Problem requirements:
Your answer should consist of each line below that includes the word "black".

⟨

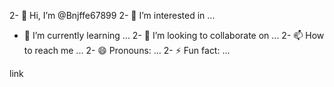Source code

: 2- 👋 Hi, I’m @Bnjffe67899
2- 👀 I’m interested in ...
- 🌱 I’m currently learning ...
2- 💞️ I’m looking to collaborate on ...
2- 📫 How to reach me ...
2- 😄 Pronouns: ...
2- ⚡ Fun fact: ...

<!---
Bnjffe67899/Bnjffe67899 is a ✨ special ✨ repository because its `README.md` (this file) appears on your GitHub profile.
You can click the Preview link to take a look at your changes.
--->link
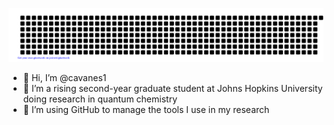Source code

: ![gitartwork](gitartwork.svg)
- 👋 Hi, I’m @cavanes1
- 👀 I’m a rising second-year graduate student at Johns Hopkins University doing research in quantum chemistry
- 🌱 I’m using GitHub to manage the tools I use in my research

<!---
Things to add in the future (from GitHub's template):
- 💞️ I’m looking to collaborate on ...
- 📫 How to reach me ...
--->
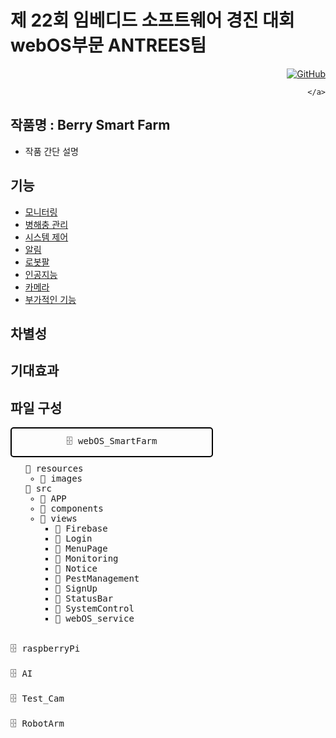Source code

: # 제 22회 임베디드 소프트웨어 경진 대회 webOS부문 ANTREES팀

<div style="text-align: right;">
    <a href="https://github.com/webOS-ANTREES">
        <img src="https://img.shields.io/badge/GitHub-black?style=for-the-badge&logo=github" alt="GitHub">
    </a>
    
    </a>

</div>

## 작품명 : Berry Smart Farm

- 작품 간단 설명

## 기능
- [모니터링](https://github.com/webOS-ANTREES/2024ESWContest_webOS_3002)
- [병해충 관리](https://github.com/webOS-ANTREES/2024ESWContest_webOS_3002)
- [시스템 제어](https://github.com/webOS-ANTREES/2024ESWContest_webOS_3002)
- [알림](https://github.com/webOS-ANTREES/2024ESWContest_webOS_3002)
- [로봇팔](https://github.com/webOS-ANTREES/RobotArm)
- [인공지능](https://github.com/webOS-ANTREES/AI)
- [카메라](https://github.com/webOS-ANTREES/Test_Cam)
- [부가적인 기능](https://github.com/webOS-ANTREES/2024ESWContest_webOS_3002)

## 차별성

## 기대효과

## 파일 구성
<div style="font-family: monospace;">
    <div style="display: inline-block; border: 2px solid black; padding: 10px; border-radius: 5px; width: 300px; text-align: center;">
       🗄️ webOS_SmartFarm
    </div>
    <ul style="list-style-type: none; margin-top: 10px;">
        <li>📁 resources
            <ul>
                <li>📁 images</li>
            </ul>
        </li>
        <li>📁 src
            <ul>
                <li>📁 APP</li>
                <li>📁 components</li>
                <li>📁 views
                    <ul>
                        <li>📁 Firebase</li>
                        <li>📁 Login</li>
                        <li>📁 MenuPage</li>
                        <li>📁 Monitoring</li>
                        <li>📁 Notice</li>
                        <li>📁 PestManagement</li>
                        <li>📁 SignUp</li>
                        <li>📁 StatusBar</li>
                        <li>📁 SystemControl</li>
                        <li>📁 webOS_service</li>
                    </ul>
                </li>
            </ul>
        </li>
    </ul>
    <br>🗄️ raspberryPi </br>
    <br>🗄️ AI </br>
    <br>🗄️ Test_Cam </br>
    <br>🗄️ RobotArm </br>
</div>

⟩

Response box:
        <img src="https://img.shields.io/badge/GitHub-black?style=for-the-badge&logo=github" alt="GitHub">
    <div style="display: inline-block; border: 2px solid black; padding: 10px; border-radius: 5px; width: 300px; text-align: center;">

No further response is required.